[Editorial] Former NIS director sentenced to four years in prison for election meddling

Posted on : 2017-08-31 16:43 KST Modified on : 2017-08-31 16:43 KST
Former President Lee Myung-bak speaks with then-Minister of the Interior and Safety
Former President Lee Myung-bak speaks with then-Minister of the Interior and Safety

A South Korean court has convicted Won Sei-hoon, former director of the National Intelligence Service (NIS), with violating both the National Intelligence Service Act and the Public Official Election Act in connection with the 2012 NIS election interference scandal. His case had been reversed and remanded to the 7th criminal division of the Seoul High Court by the Supreme Court, which found on Aug. 30 that Won had “systematically meddled in politics and elections for a long period of time.” Won was sentenced to four years in prison and taken into legal custody.

Now that we have legal confirmation that the NIS systematically interfered in the presidential election on behalf of the candidacy of former president Park Geun-hye, the very legitimacy of that election is cast into doubt. Along with the trial being delayed, the fact that this verdict was only reached after Park had been impeached and detained makes one feel ashamed to say that justice has been served. This reinforces the legal maxim that “justice delayed is justice denied.”

Nevertheless, this verdict offers heavy lessons and tasks which need to be addressed.

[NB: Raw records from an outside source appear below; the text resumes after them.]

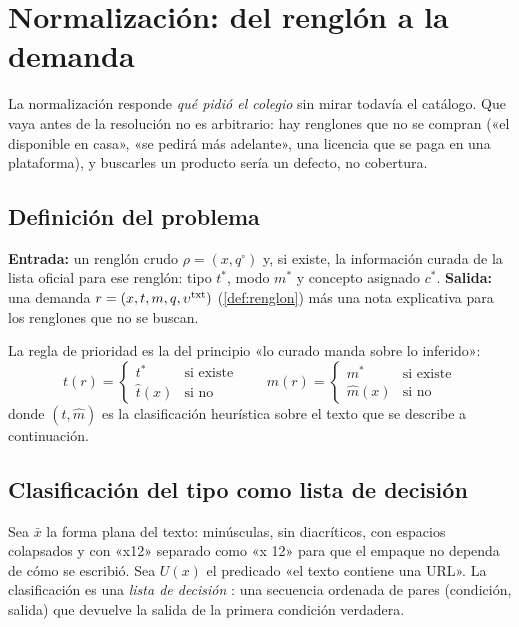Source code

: \section{Normalización: del renglón a la demanda}
\label{sec:normalizacion}

La normalización responde \emph{qué pidió el colegio} sin mirar todavía el
catálogo. Que vaya antes de la resolución no es arbitrario: hay renglones que
no se compran («el disponible en casa», «se pedirá más adelante», una licencia
que se paga en una plataforma), y buscarles un producto sería un defecto, no
cobertura.

\subsection{Definición del problema}

\begin{definicion}[Normalización]
\textbf{Entrada:} un renglón crudo $\rho=(x,q^\circ)$ y, si existe, la
información curada de la lista oficial para ese renglón: tipo $t^\ast$, modo
$m^\ast$ y concepto asignado $c^\ast$.
\textbf{Salida:} una demanda $r=(x,t,m,q,\upsilon^{\mathrm{txt}})$
(\cref{def:renglon}) más una nota explicativa para los renglones que no se
buscan.
\end{definicion}

La regla de prioridad es la del principio «lo curado manda sobre lo inferido»:
\[
  t(r) = \begin{cases} t^\ast & \text{si existe}\\ \hat t(x) & \text{si no}\end{cases}
  \qquad
  m(r) = \begin{cases} m^\ast & \text{si existe}\\ \hat m(x) & \text{si no}\end{cases}
\]
donde $(\hat t,\hat m)$ es la clasificación heurística sobre el texto que se
describe a continuación.

\subsection{Clasificación del tipo como lista de decisión}

Sea $\bar x$ la forma plana del texto: minúsculas, sin diacríticos, con
espacios colapsados y con «x12» separado como «x 12» para que el empaque no
dependa de cómo se escribió. Sea $U(x)$ el predicado «el texto contiene una
URL». La clasificación es una \emph{lista de decisión}
\cite{rivest1987decision}: una secuencia ordenada de pares
(condición, salida) que devuelve la salida de la primera condición
verdadera.

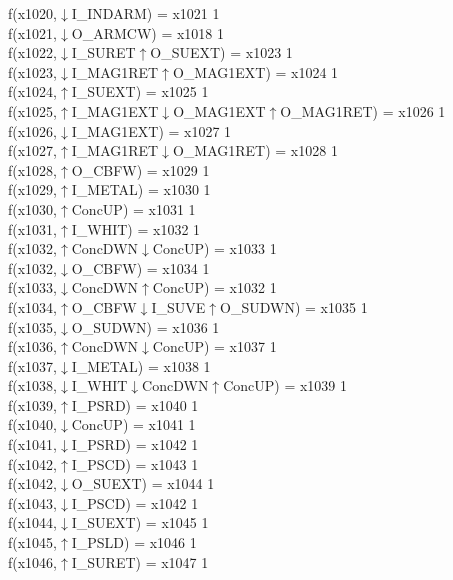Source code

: f(x1020,$\downarrow$I\_INDARM) = x1021 {1} \\
f(x1021,$\downarrow$O\_ARMCW) = x1018 {1} \\
f(x1022,$\downarrow$I\_SURET$\uparrow$O\_SUEXT) = x1023 {1} \\
f(x1023,$\downarrow$I\_MAG1RET$\uparrow$O\_MAG1EXT) = x1024 {1} \\
f(x1024,$\uparrow$I\_SUEXT) = x1025 {1} \\
f(x1025,$\uparrow$I\_MAG1EXT$\downarrow$O\_MAG1EXT$\uparrow$O\_MAG1RET) = x1026 {1} \\
f(x1026,$\downarrow$I\_MAG1EXT) = x1027 {1} \\
f(x1027,$\uparrow$I\_MAG1RET$\downarrow$O\_MAG1RET) = x1028 {1} \\
f(x1028,$\uparrow$O\_CBFW) = x1029 {1} \\
f(x1029,$\uparrow$I\_METAL) = x1030 {1} \\
f(x1030,$\uparrow$ConcUP) = x1031 {1} \\
f(x1031,$\uparrow$I\_WHIT) = x1032 {1} \\
f(x1032,$\uparrow$ConcDWN$\downarrow$ConcUP) = x1033 {1} \\
f(x1032,$\downarrow$O\_CBFW) = x1034 {1} \\
f(x1033,$\downarrow$ConcDWN$\uparrow$ConcUP) = x1032 {1} \\
f(x1034,$\uparrow$O\_CBFW$\downarrow$I\_SUVE$\uparrow$O\_SUDWN) = x1035 {1} \\
f(x1035,$\downarrow$O\_SUDWN) = x1036 {1} \\
f(x1036,$\uparrow$ConcDWN$\downarrow$ConcUP) = x1037 {1} \\
f(x1037,$\downarrow$I\_METAL) = x1038 {1} \\
f(x1038,$\downarrow$I\_WHIT$\downarrow$ConcDWN$\uparrow$ConcUP) = x1039 {1} \\
f(x1039,$\uparrow$I\_PSRD) = x1040 {1} \\
f(x1040,$\downarrow$ConcUP) = x1041 {1} \\
f(x1041,$\downarrow$I\_PSRD) = x1042 {1} \\
f(x1042,$\uparrow$I\_PSCD) = x1043 {1} \\
f(x1042,$\downarrow$O\_SUEXT) = x1044 {1} \\
f(x1043,$\downarrow$I\_PSCD) = x1042 {1} \\
f(x1044,$\downarrow$I\_SUEXT) = x1045 {1} \\
f(x1045,$\uparrow$I\_PSLD) = x1046 {1} \\
f(x1046,$\uparrow$I\_SURET) = x1047 {1} \\
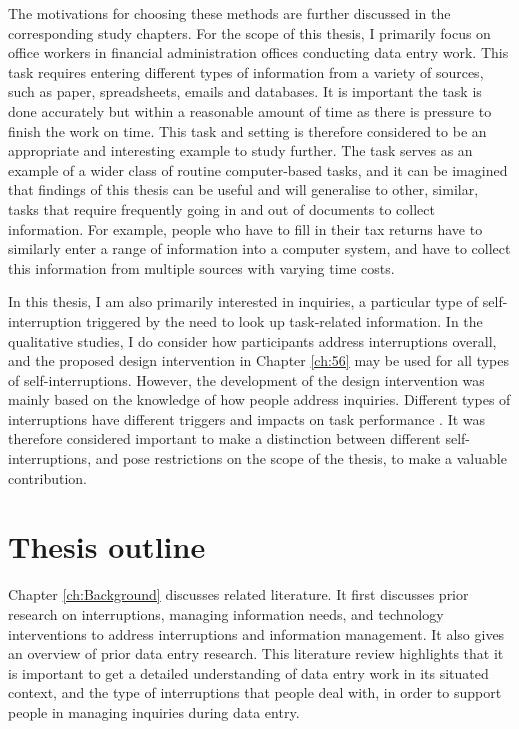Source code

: The motivations for choosing these methods are further discussed in the corresponding study chapters. 
For the scope of this thesis, I primarily focus on office workers in financial administration offices conducting data entry work. This task requires entering different types of information from a variety of sources, such as paper, spreadsheets, emails and databases. It is important the task is done accurately but within a reasonable amount of time as there is pressure to finish the work on time. This task and setting is therefore considered to be an appropriate and interesting example to study further. The task serves as an example of a wider class of routine computer-based tasks, and it can be imagined that findings of this thesis can be useful and will generalise to other, similar, tasks that require frequently going in and out of documents to collect information. For example, people who have to fill in their tax returns have to similarly enter a range of information into a computer system, and have to collect this information from multiple sources with varying time costs.

In this thesis, I am also primarily interested in inquiries, a particular type of self-interruption triggered by the need to look up task-related information. 
In the qualitative studies, I do consider how participants address interruptions overall, and the proposed design intervention in Chapter \ref{ch:56} may be used for all types of self-interruptions. However, the development of the design intervention was mainly based on the knowledge of how people address inquiries. Different types of interruptions have different triggers and impacts on task performance \citep{Jin2009}. It was therefore considered important to make a distinction between different self-interruptions, and pose restrictions on the scope of the thesis, to make a valuable contribution.

\section{Thesis outline}
Chapter \ref{ch:Background} discusses related literature. It first discusses prior research on interruptions, managing information needs, and technology interventions to address interruptions and information management. It also gives an overview of prior data entry research. This literature review highlights that it is important to get a detailed understanding of data entry work in its situated context, and the type of interruptions that people deal with, in order to support people in managing inquiries during data entry.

This case began on Dec. 11, 2012, when lawmakers with the Democratic Party (now called the Minjoo Party of Korea) stumbled upon the apartment of Kim Ha-young, an NIS agent who had been posting political comments online. Over the course of the four years and eight months since then, the naked face of government institutions has been revealed in all its ugliness.

Under Won, the NIS not only gave the Blue House a report it had drafted about “taking over social media” before the general elections and the local elections, but it was also put in charge of “coordinating the candidates of the [ruling Hannara] Party” (a phrase that appears in stenographic records of a meeting of department heads on Nov. 18, 2011) and “vetting candidates” (June 19, 2009). In addition, the NIS took steps to rig the presidential election by organizing 3,500 private citizens into 30 teams charged with manipulating public opinion. These teams posted comments that bashed former presidents Kim Dae-jung and Roh Moo-hyun, saying things like “Kim Dae-jung’s homeland is North Korea” and “in the afterlife, [Roh Moo-hyun] learned that he had committed many terrible sins.” Since torture is no longer an option, the NIS basically came up with a new tactic for gaming the political system – namely, manipulating public opinion.

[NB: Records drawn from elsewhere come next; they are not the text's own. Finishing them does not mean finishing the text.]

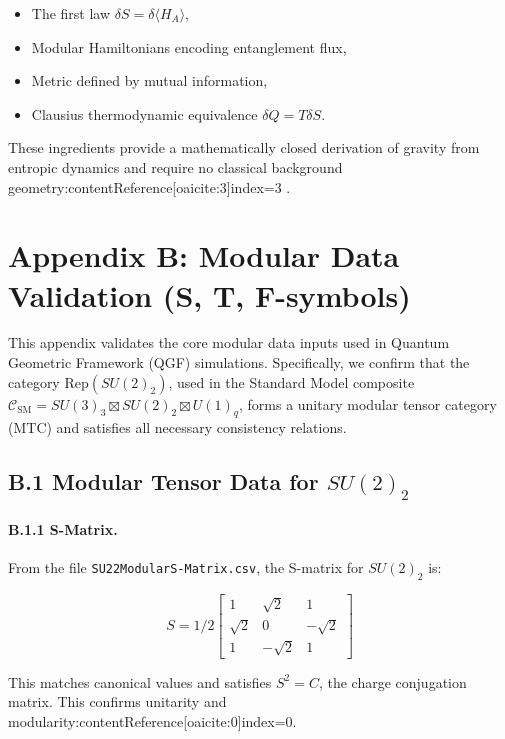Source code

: \documentclass[11pt]{article}
\def\_{}
\def\frac#1#2{#1/#2}
\begin{document}
\begin{itemize}
  \item The first law \( \delta S = \delta \langle H_A \rangle \),
  \item Modular Hamiltonians encoding entanglement flux,
  \item Metric defined by mutual information,
  \item Clausius thermodynamic equivalence \( \delta Q = T \delta S \).
\end{itemize}

These ingredients provide a mathematically closed derivation of gravity from entropic dynamics and require no classical background geometry:contentReference[oaicite:3]{index=3} .


\section*{Appendix B: Modular Data Validation (S, T, F-symbols)}

This appendix validates the core modular data inputs used in Quantum Geometric Framework (QGF) simulations. Specifically, we confirm that the category \( \text{Rep}(SU(2)_2) \), used in the Standard Model composite \( \mathcal{C}_{\text{SM}} = SU(3)_3 \boxtimes SU(2)_2 \boxtimes U(1)_q \), forms a unitary modular tensor category (MTC) and satisfies all necessary consistency relations.

\subsection*{B.1 Modular Tensor Data for \( SU(2)_2 \)}

\paragraph{B.1.1 S-Matrix.}  
From the file \texttt{SU\_2\_\_2\_Modular\_S-Matrix.csv}, the S-matrix for \( SU(2)_2 \) is:

\[
S = \frac{1}{2} \begin{bmatrix}
1 & \sqrt{2} & 1 \\
\sqrt{2} & 0 & -\sqrt{2} \\
1 & -\sqrt{2} & 1
\end{bmatrix}
\]

This matches canonical values and satisfies \( S^2 = C \), the charge conjugation matrix. This confirms unitarity and modularity:contentReference[oaicite:0]{index=0}.
\end{document}
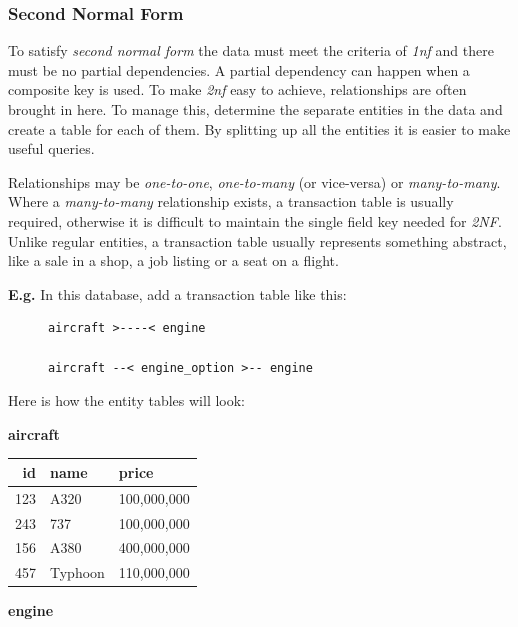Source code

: \documentclass[10pt]{article}
\begin{document}
\subsubsection{Second Normal Form}
\label{sec:orgf958767}

To satisfy \emph{second normal form} the data must meet  the criteria of \emph{1nf} and there must be no partial dependencies. A partial dependency can happen when a composite key is used. To make \emph{2nf} easy to achieve, relationships are often brought in here. To manage this, determine the separate entities in the data and create a table for each of them. By splitting up all the entities it is easier to make useful queries.

Relationships may be \emph{one-to-one}, \emph{one-to-many} (or vice-versa) or \emph{many-to-many}. Where a \emph{many-to-many} relationship exists, a transaction table is usually required, otherwise it is difficult to maintain the single field key needed for \emph{2NF}. Unlike regular entities, a transaction table usually represents something abstract, like a sale in a shop, a job listing or a seat on a flight.

\textbf{E.g.} In this database, add a transaction table like this:

\begin{figure}[H]
\begin{verbatim}
aircraft >----< engine

aircraft --< engine_option >-- engine
\end{verbatim}
\end{figure}

Here is how the entity tables will look:

\textbf{aircraft}

\begin{center}
\begin{tabular}{rll}
\hline
id & name & price\\
\hline
123 & A320 & 100,000,000\\
243 & 737 & 100,000,000\\
156 & A380 & 400,000,000\\
457 & Typhoon & 110,000,000\\
\hline
\end{tabular}
\end{center}

\textbf{engine}
\end{document}
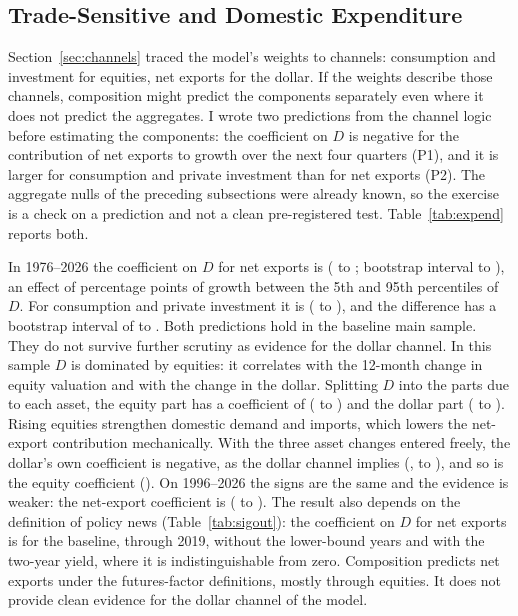 \documentclass[11pt]{article}
\begin{document}
\begin{appendices}
\subsection{Trade-Sensitive and Domestic Expenditure}\label{sec:expend}
Section~\ref{sec:channels} traced the model's weights to channels: consumption and investment for equities, net exports for the dollar. If the weights describe those channels, composition might predict the components separately even where it does not predict the aggregates. I wrote two predictions from the channel logic before estimating the components: the coefficient on $D$ is negative for the contribution of net exports to growth over the next four quarters (P1), and it is larger for consumption and private investment than for net exports (P2). The aggregate nulls of the preceding subsections were already known, so the exercise is a check on a prediction and not a clean pre-registered test. Table~\ref{tab:expend} reports both.



In 1976--2026 the coefficient on $D$ for net exports is  ( to ; bootstrap interval  to ), an effect of  percentage points of growth between the 5th and 95th percentiles of $D$. For consumption and private investment it is  ( to ), and the difference has a bootstrap interval of  to . Both predictions hold in the baseline main sample. They do not survive further scrutiny as evidence for the dollar channel. In this sample $D$ is dominated by equities: it correlates  with the 12-month change in equity valuation and  with the change in the dollar. Splitting $D$ into the parts due to each asset, the equity part has a coefficient of  ( to ) and the dollar part  ( to ). Rising equities strengthen domestic demand and imports, which lowers the net-export contribution mechanically. With the three asset changes entered freely, the dollar's own coefficient is negative, as the dollar channel implies (,  to ), and so is the equity coefficient (). On 1996--2026 the signs are the same and the evidence is weaker: the net-export coefficient is  ( to ). The result also depends on the definition of policy news (Table~\ref{tab:sigout}): the coefficient on $D$ for net exports is  for the baseline,  through 2019,  without the lower-bound years and  with the two-year yield, where it is indistinguishable from zero. Composition predicts net exports under the futures-factor definitions, mostly through equities. It does not provide clean evidence for the dollar channel of the model.


\end{appendices}
\end{document}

With the help of Kim Ki-choon, Hwang Kyo-ahn and Cho Yeong-gon, Park’s Blue House attacked public prosecutors who tried to ferret out the truth of the NIS’s intervention in the presidential election, forcing out then-Prosecutor General Chae Dong-wook and reassigning Yun Seok-yeol, who was the chief of the investigating team. Amid all these obstructions, half of these crimes were concealed and distorted. And once the case was handed over to the courts, not even that half of the crimes were punished properly.

After the courts’ baffling equivocation that the National Intelligence Service Act had been violated but the Election Act had not, the Supreme Court found that a key piece of evidence from the trial was not admissible in a suspiciously unanimous ruling. If power had not changed hands and the task force charged with cleaning house at the NIS had not turned up the full transcript of the stenographic records, there’s no telling what the outcome might have been.

Paradoxically, the proceedings of this case serve as an eloquent argument for why it is necessary to break with deep-rooted vices throughout the government, including the NIS, the prosecutors, the police and the courts. Now is the time to determine who was ultimately behind the political meddling committed by the NIS during the Park administration.